# Simple Blending Ensemble for Classification

Blending and stacking have become increasingly popular methods in Kaggle competitions. These methods both involve using the predictions made by various base models as features for a meta-model, which provides a final prediction. In this notebook, we create a simple blended model for Kaggle's "Tabular Playground Series - Sep 2021" competition.
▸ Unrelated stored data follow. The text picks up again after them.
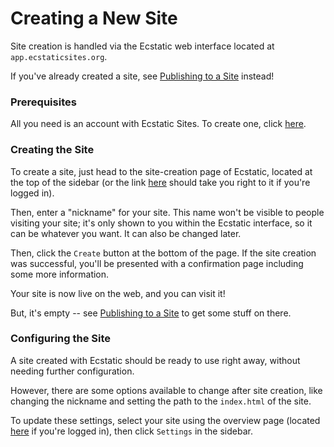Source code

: # Creating a New Site

Site creation is handled via the Ecstatic web interface located at `app.ecstaticsites.org`.

If you've already created a site, see [Publishing to a Site](./publishing.md) instead!

### Prerequisites

All you need is an account with Ecstatic Sites. To create one, click [here](https://app.ecstaticsites.org/#/signup).

### Creating the Site

To create a site, just head to the site-creation page of Ecstatic, located at the top of the sidebar (or the link [here](https://app.ecstaticsites.org/#/create) should take you right to it if you're logged in).

Then, enter a "nickname" for your site. This name won't be visible to people visiting your site; it's only shown to you within the Ecstatic interface, so it can be whatever you want. It can also be changed later.

Then, click the `Create` button at the bottom of the page. If the site creation was successful, you'll be presented with a confirmation page including some more information.

Your site is now live on the web, and you can visit it!

But, it's empty -- see [Publishing to a Site](./publishing.md) to get some stuff on there.

### Configuring the Site

A site created with Ecstatic should be ready to use right away, without needing further configuration.

However, there are some options available to change after site creation, like changing the nickname and setting the path to the `index.html` of the site.

To update these settings, select your site using the overview page (located [here](https://app.ecstaticsites.org/#/sites) if you're logged in), then click `Settings` in the sidebar.
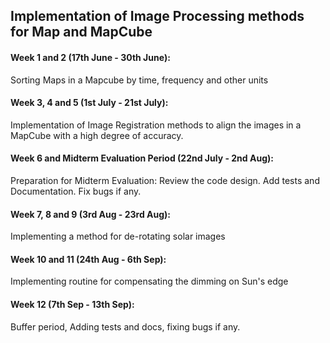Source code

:## Implementation of Image Processing methods for Map and MapCube

#### Week 1 and 2 (17th June - 30th June):
Sorting Maps in a Mapcube by time, frequency and other units
 
#### Week 3, 4 and 5 (1st July - 21st July):
Implementation of Image Registration methods to align the images in a MapCube with a high degree of accuracy.
 
#### Week 6 and Midterm Evaluation Period (22nd July - 2nd Aug):
Preparation for Midterm Evaluation:
Review the code design. Add tests and Documentation. Fix bugs if any.
 
#### Week 7, 8 and 9 (3rd Aug - 23rd Aug):
Implementing a method for de-rotating solar images
 
#### Week 10 and 11 (24th Aug - 6th Sep):
Implementing routine for compensating the dimming on Sun's edge
 
#### Week 12 (7th Sep - 13th Sep):
Buffer period, Adding tests and docs, fixing bugs if any.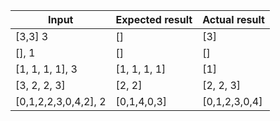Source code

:| Input           | Expected result | Actual result |
|---------------------|-----------------|---------------|
| [3,3] 3             | []              | [3]           |
| [], 1               | []              | []            |
| [1, 1, 1, 1], 3     | [1, 1, 1, 1]    | [1]           |
| [3, 2, 2, 3]        | [2, 2]          | [2, 2, 3]     |
| [0,1,2,2,3,0,4,2], 2| [0,1,4,0,3]     | [0,1,2,3,0,4] |
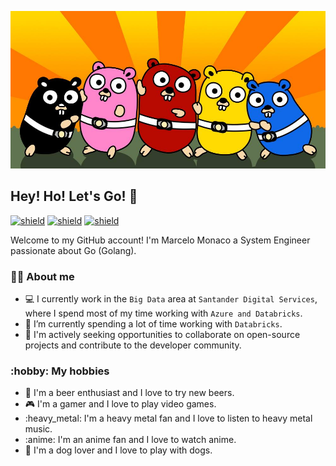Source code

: ![about-me](assets/gorangers.jpg)

## Hey! Ho! Let's Go! 🚀

[![shield](https://img.shields.io/badge/github-seriallink-24292e?style=flat&logo=github)](https://github.com/seriallink)
[![shield](https://img.shields.io/badge/linkedin-marcelomonaco-27577f?style=flat&logo=linkedin&logoColor=3f8dcc)](https://www.linkedin.com/in/marcelomonaco/)
[![shield](https://img.shields.io/badge/instagram-marcelo.monaco-C13584?style=flat&logo=instagram&logoColor=C13584)](https://untappd.com/user/seriallink)

Welcome to my GitHub account! I'm Marcelo Monaco a System Engineer passionate about Go (Golang).

<!--
[![Anurag's GitHub stats](https://github-readme-stats.vercel.app/api?username=seriallink&show_icons=true&theme=nightowl)](https://github.com/anuraghazra/github-readme-stats)
-->

### :technologist: About me

- :computer: I currently work in the `Big Data` area at `Santander Digital Services`, where I spend most of my time working with `Azure and Databricks`.
- :microscope: I’m currently spending a lot of time working with `Databricks`.
- 🔭 I'm actively seeking opportunities to collaborate on open-source projects and contribute to the developer community.

### :hobby: My hobbies

- :beers: I'm a beer enthusiast and I love to try new beers.
- :video_game: I'm a gamer and I love to play video games.
- :heavy_metal: I'm a heavy metal fan and I love to listen to heavy metal music.
- :anime: I'm an anime fan and I love to watch anime.
- :dog: I'm a dog lover and I love to play with dogs.

<!--
**seriallink/seriallink** is a ✨ _special_ ✨ repository because its `README.md` (this file) appears on your GitHub profile.

Here are some ideas to get you started:

- 🔭 I’m currently working on ...
- 🌱 I’m currently learning ...
- 👯 I’m looking to collaborate on ...
- 🤔 I’m looking for help with ...
- 💬 Ask me about ...
- 📫 How to reach me: ...
- 😄 Pronouns: ...
- ⚡ Fun fact: ...

-->
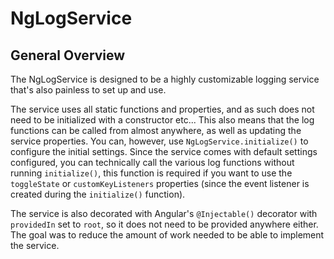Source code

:# NgLogService


## General Overview

The NgLogService is designed to be a highly customizable logging service that's also 
painless to set up and use.

The service uses all static functions and properties, and as such does not need to be 
initialized with a constructor etc... This also means that the log functions can be 
called from almost anywhere, as well as updating the service properties. You can, however,
use `NgLogService.initialize()` to configure the initial settings. Since the service comes
with default settings configured, you can technically call the various log functions 
without running `initialize()`, this function is required if you want to use the `toggleState`
or `customKeyListeners` properties (since the event listener is created during the 
`initialize()` function).

The service is also decorated with Angular's `@Injectable()` decorator with `providedIn` set to 
`root`, so it does not need to be provided anywhere either. The goal was to reduce the amount 
of work needed to be able to implement the service.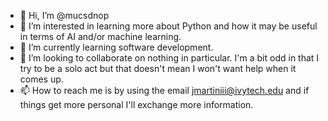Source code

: - 👋 Hi, I’m @mucsdnop
- 👀 I’m interested in learning more about Python and how it may be useful in terms of AI and/or machine learning.
- 🌱 I’m currently learning software development.
- 💞️ I’m looking to collaborate on nothing in particular.  I'm a bit odd in that I try to be a solo act but that doesn't mean I won't want help when it comes up.
- 📫 How to reach me is by using the email jmartiniii@ivytech.edu and if things get more personal I'll exchange more information.

<!---
mucsdnop/mucsdnop is a ✨ special ✨ repository because its `README.md` (this file) appears on your GitHub profile.
You can click the Preview link to take a look at your changes.
--->
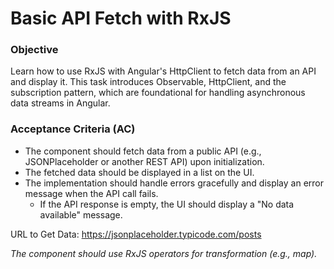 # Basic API Fetch with RxJS

### Objective
Learn how to use RxJS with Angular's HttpClient to fetch data from an API and display it. This task introduces Observable, HttpClient, and the subscription pattern, which are foundational for handling asynchronous data streams in Angular.

### Acceptance Criteria (AC)
- The component should fetch data from a public API (e.g., JSONPlaceholder or another REST API) upon initialization.
- The fetched data should be displayed in a list on the UI.
- The implementation should handle errors gracefully and display an error message when the API call fails.
  - If the API response is empty, the UI should display a "No data available" message.

URL to Get Data: https://jsonplaceholder.typicode.com/posts

_The component should use RxJS operators for transformation (e.g., map)._
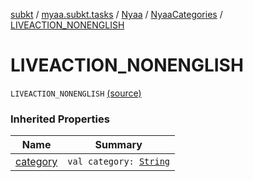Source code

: [subkt](../../../index.md) / [myaa.subkt.tasks](../../index.md) / [Nyaa](../index.md) / [NyaaCategories](index.md) / [LIVEACTION_NONENGLISH](./-l-i-v-e-a-c-t-i-o-n_-n-o-n-e-n-g-l-i-s-h.md)

# LIVEACTION_NONENGLISH

`LIVEACTION_NONENGLISH` [(source)](https://github.com/Myaamori/SubKt/blob/0.1.4/src/main/kotlin/myaa/subkt/tasks/tasks.kt#L774)

### Inherited Properties

| Name | Summary |
|---|---|
| [category](category.md) | `val category: `[`String`](https://kotlinlang.org/api/latest/jvm/stdlib/kotlin/-string/index.html) |
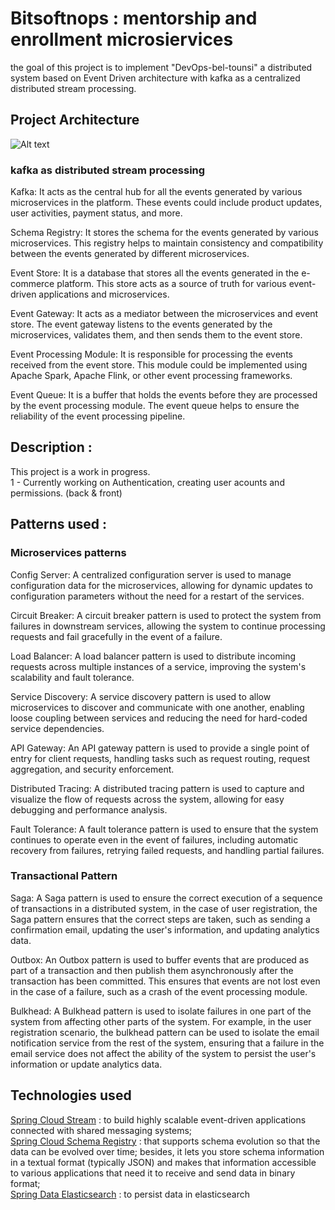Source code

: # Bitsoftnops : mentorship and enrollment microsiervices
the goal of this project is to implement "DevOps-bel-tounsi" a distributed system based on Event Driven architecture with kafka as a centralized distributed stream processing. 

## Project Architecture

![Alt text](https://github.com/tahanebti/devOps-bel-tounsi-mentorship-and-enrollment-microsiervices/blob/main/docs/architecture-design.png)

### kafka as distributed stream processing

Kafka: It acts as the central hub for all the events generated by various microservices in the platform. These events could include product updates, user activities, payment status, and more.

Schema Registry: It stores the schema for the events generated by various microservices. This registry helps to maintain consistency and compatibility between the events generated by different microservices.

Event Store: It is a database that stores all the events generated in the e-commerce platform. This store acts as a source of truth for various event-driven applications and microservices.

Event Gateway: It acts as a mediator between the microservices and event store. The event gateway listens to the events generated by the microservices, validates them, and then sends them to the event store.

Event Processing Module: It is responsible for processing the events received from the event store. This module could be implemented using Apache Spark, Apache Flink, or other event processing frameworks.

Event Queue: It is a buffer that holds the events before they are processed by the event processing module. The event queue helps to ensure the reliability of the event processing pipeline.


## Description : 
This project is a work in progress. <br>
  1 - Currently working on Authentication, creating user acounts and permissions. (back & front)

## Patterns used :

### Microservices patterns

Config Server: A centralized configuration server is used to manage configuration data for the microservices, allowing for dynamic updates to configuration parameters without the need for a restart of the services.

Circuit Breaker: A circuit breaker pattern is used to protect the system from failures in downstream services, allowing the system to continue processing requests and fail gracefully in the event of a failure.

Load Balancer: A load balancer pattern is used to distribute incoming requests across multiple instances of a service, improving the system's scalability and fault tolerance.

Service Discovery: A service discovery pattern is used to allow microservices to discover and communicate with one another, enabling loose coupling between services and reducing the need for hard-coded service dependencies.

API Gateway: An API gateway pattern is used to provide a single point of entry for client requests, handling tasks such as request routing, request aggregation, and security enforcement.

Distributed Tracing: A distributed tracing pattern is used to capture and visualize the flow of requests across the system, allowing for easy debugging and performance analysis.

Fault Tolerance: A fault tolerance pattern is used to ensure that the system continues to operate even in the event of failures, including automatic recovery from failures, retrying failed requests, and handling partial failures.

### Transactional Pattern

Saga: A Saga pattern is used to ensure the correct execution of a sequence of transactions in a distributed system, in the case of user registration, the Saga pattern ensures that the correct steps are taken, such as sending a confirmation email, updating the user's information, and updating analytics data.

Outbox: An Outbox pattern is used to buffer events that are produced as part of a transaction and then publish them asynchronously after the transaction has been committed. This ensures that events are not lost even in the case of a failure, such as a crash of the event processing module.

Bulkhead: A Bulkhead pattern is used to isolate failures in one part of the system from affecting other parts of the system. For example, in the user registration scenario, the bulkhead pattern can be used to isolate the email notification service from the rest of the system, ensuring that a failure in the email service does not affect the ability of the system to persist the user's information or update analytics data.


## Technologies used
[Spring Cloud Stream](https://docs.spring.io/spring-cloud-stream/docs/current/reference/html/) : to build highly scalable event-driven applications connected with shared messaging systems; <br>
[Spring Cloud Schema Registry](https://cloud.spring.io/spring-cloud-static/spring-cloud-schema-registry/current/reference/html/spring-cloud-schema-registry.htm) : that supports schema evolution so that the data can be evolved over time; besides, it lets you store schema information in a textual format (typically JSON) and makes that information accessible to various applications that need it to receive and send data in binary format; <br>
[Spring Data Elasticsearch](https://docs.spring.io/spring-data/elasticsearch/docs/current/reference/html) : to persist data in elasticsearch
This notebook is meant to serve as an example on how to blend models; as such, we will be utilizing less computationally expensive base models to generate predictions.  

Prior to jumping in, it should be noted that there is a subtle difference between model blending and stacking, which can be summarized as follows:

**Stacked Model**: An ensemble of models in which the meta-model is trained on out-of-fold predictions made by the base models during k-fold cross validation. 

**Blended Model**: An ensemble of models in which the meta-model is trained on predictions made by the base models on a holdout dataset (e.g., the validation dataset).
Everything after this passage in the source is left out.